NASA Technology Could Lead To Artificial Retinas
NewtonsLaw writes "In this story it is reported that NASA has been working on technologies that could be used to restore the site of people with damaged retinas.
It seems that they've developed some highly light-sensitive oxides that could be used in conjunction with "space-aged ceramics" to create an overlay that would be placed in the back of the eye and wired to the optic nerve.
Science fiction becoming science-fact?"
True, it won't be like the Dobelle prosthesis, where there are wires running into the skull. However, the fact remains that the eye is not set up to use ceramic films as its detector. You'll need *something* to transduce the signal into a stimulus for the optic nerve, and that means you're going to need power. Power isn't easy, especially for something like this which has to be very low-heat (boiled eyeball, anyone?). That can probably be handled with something like the4 inductive transfer setups they use for heart pumps, but it's not just "stick it in your eye and forget about it".
Someone above mentioned retinotopic mapping, which is of course a big ol' issue. However, if all they do is detect the light and trigger a stimulus at a corresponding point on the retina (and if there are still ganglion cells left to pick up the current), they should be able to get the mapping "for free".

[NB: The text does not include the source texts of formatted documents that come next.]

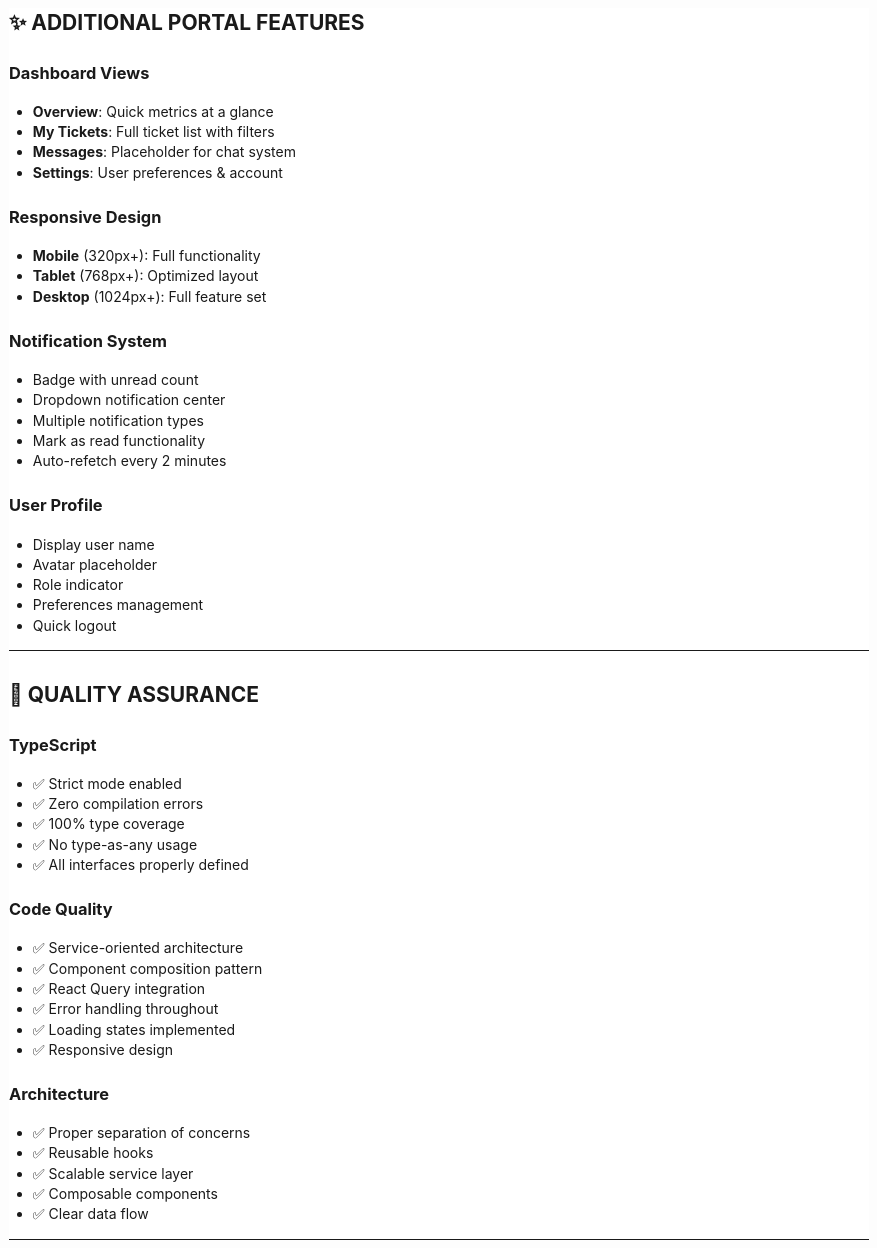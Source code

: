 
## ✨ ADDITIONAL PORTAL FEATURES

### Dashboard Views
- **Overview**: Quick metrics at a glance
- **My Tickets**: Full ticket list with filters
- **Messages**: Placeholder for chat system
- **Settings**: User preferences & account

### Responsive Design
- **Mobile** (320px+): Full functionality
- **Tablet** (768px+): Optimized layout
- **Desktop** (1024px+): Full feature set

### Notification System
- Badge with unread count
- Dropdown notification center
- Multiple notification types
- Mark as read functionality
- Auto-refetch every 2 minutes

### User Profile
- Display user name
- Avatar placeholder
- Role indicator
- Preferences management
- Quick logout

---

## 🧪 QUALITY ASSURANCE

### TypeScript
- ✅ Strict mode enabled
- ✅ Zero compilation errors
- ✅ 100% type coverage
- ✅ No type-as-any usage
- ✅ All interfaces properly defined

### Code Quality
- ✅ Service-oriented architecture
- ✅ Component composition pattern
- ✅ React Query integration
- ✅ Error handling throughout
- ✅ Loading states implemented
- ✅ Responsive design

### Architecture
- ✅ Proper separation of concerns
- ✅ Reusable hooks
- ✅ Scalable service layer
- ✅ Composable components
- ✅ Clear data flow

---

I actually saw a grant come out of a lab I worked in at CMU that wanted to do something very similar, except that instead of using ceramic films they wanted to use bacterial protein as the light detector. Pretty cool stuff. Didn't get funded, but I'm rewriting the parts I liked and trying to turn it into a thesis.
They expect it to get better, of course, but human trials aren't expected to start for at least a year. It's a small step, and there are a lot of people who'd like a way to see again. Especially the people who were blinded after a lifetime of seeing, and that's one of the kinds of blindness "cured" by this procedure.
Like the curing dog blindness discussion, I'm not sure that everyone will be happy. There are a lot of blind people who think that being blind is what makes them special. It would be great if blindness really could be cured even if some people opted against it.
As for it being science fiction leading the science, it will be a long time until we get the built-in cameras and zoom features. Too bad!
There are approximately one million fibers from the retina that make their way to the visual cortex via the thalamus. There is a one to one retinotopic mapping between the output of the retinal ganglion cells and cells in various layers of the visual cortex. Fibers that represent colors, for example, are processed in separate areas from fibers that are associated with motion. The latter are extremely sensitive to the direction of motion and must be arranged in a center-surround formation. Unless the NASA scientists at the University of Houston can maintain the proper retinotopic mapping and the center surround formations, the brain won't know what to make of those signals. The poor patient might just go insane.